Bij brief van 23 november 2005 is aan belanghebbende meegedeeld dat het hiervoor bedoelde monster bestaat uit bulgurtarwegrutten, dat wil zeggen grof of fijn gesneden of gebroken tarwe, die een warmtebehandeling heeft ondergaan. Op basis van deze uitslag heeft de Inspecteur deze zending goederen ingedeeld als bulgurtarwe onder postonderverdeling 1904 30 00 van de GN, en de meer verschuldigde douanerechten en omzetbelasting nagevorderd.
De Inspecteur is op 15 november 2006 een controle na invoer gestart bij zowel belanghebbende als haar opdrachtgever en importeur van de goederen, [O BV] (hierna: de importeur). Naar aanleiding van de resultaten van dit onderzoek heeft de Inspecteur zich op het standpunt gesteld dat de goederen die telkens zijn aangegeven als “harde tarwe”, evenals dat het geval was bij de hiervoor in 2.1.2 vermelde zending goederen, bulgurtarwe zijn.
Tot de stukken van het geding behoort een brief van de Inspecteur met dagtekening 26 februari 2007, gericht aan belanghebbende, waarin het volgende
“Betreft Controlerapport
(…)
Ik stuur u bij deze het definitieve controlerapport naar aanleiding van de op 15-11-2006 ingestelde Controle na de Invoer.
Uw opmerkingen zijn verwoord in punt 14 van het rapport.
(...)
Bijlage: CNI CO-2006-340.”
De Inspecteur heeft op 8 maart 2007 met betrekking tot de hiervoor in 2.1.1 bedoelde invoeraangiften (in totaal 47) de onderhavige, op één aanslagbiljet verenigde uitnodigingen tot betaling uitgereikt op de grond dat met betrekking tot die aangiften een onjuiste tariefpost is toegepast, en dat de juiste tariefpost moet zijn postonderverdeling 1904 30 00 van de GN waarvoor een hoger tarief aan douanerechten geldt dan waarvan bij de eerste boeking is uitgegaan.
Nadat de Inspecteur op 27 augustus 2010 bij uitspraak op bezwaar de uitnodigingen tot betaling heeft gehandhaafd, heeft hij in zijn verweerschrift bij de Rechtbank voor elf invoeraangiften zijn standpunt herzien.
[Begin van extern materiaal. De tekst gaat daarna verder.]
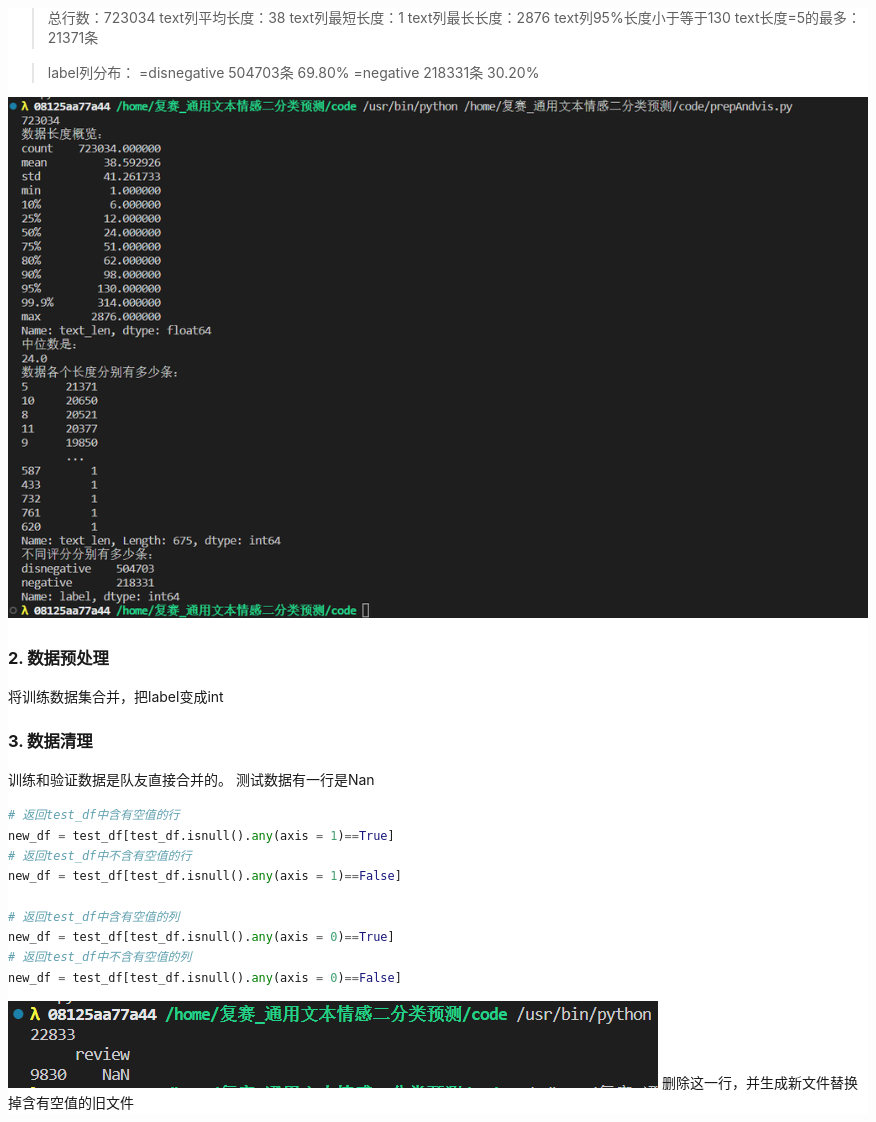 > 总行数：723034
> text列平均长度：38
> text列最短长度：1
> text列最长长度：2876
> text列95%长度小于等于130
> text长度=5的最多：21371条

> label列分布：
> =disnegative 504703条 69.80%
> =negative 218331条 30.20%

![](/assets/img/记录：联通2022网络AI技能大赛/2022-09-20-19-10-32.png)

### 2. 数据预处理
将训练数据集合并，把label变成int

### 3. 数据清理
训练和验证数据是队友直接合并的。
测试数据有一行是Nan
```python
# 返回test_df中含有空值的行
new_df = test_df[test_df.isnull().any(axis = 1)==True]
# 返回test_df中不含有空值的行
new_df = test_df[test_df.isnull().any(axis = 1)==False]

# 返回test_df中含有空值的列
new_df = test_df[test_df.isnull().any(axis = 0)==True]
# 返回test_df中不含有空值的列
new_df = test_df[test_df.isnull().any(axis = 0)==False]
```
![](/assets/img/记录：联通2022网络AI技能大赛/2022-09-21-16-21-17.png)
删除这一行，并生成新文件替换掉含有空值的旧文件
```python
```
Naar zijn mening zouden de producten die in de bij die aangiften overgelegde facturen zijn aangeduid met “Aşurelik Buğday”, moeten worden ingedeeld onder postonderverdeling 1104 29 11 van de GN (“op andere wijze bewerkte granen, gepeld, al dan niet gesneden of gebroken, van tarwe”), met als gevolg dat – vanwege een bijbehorend lager tarief van douanerechten - de ter zake van die aangiften nagevorderde bedragen aan douanerechten en omzetbelasting dienovereenkomstig dienden te worden verminderd.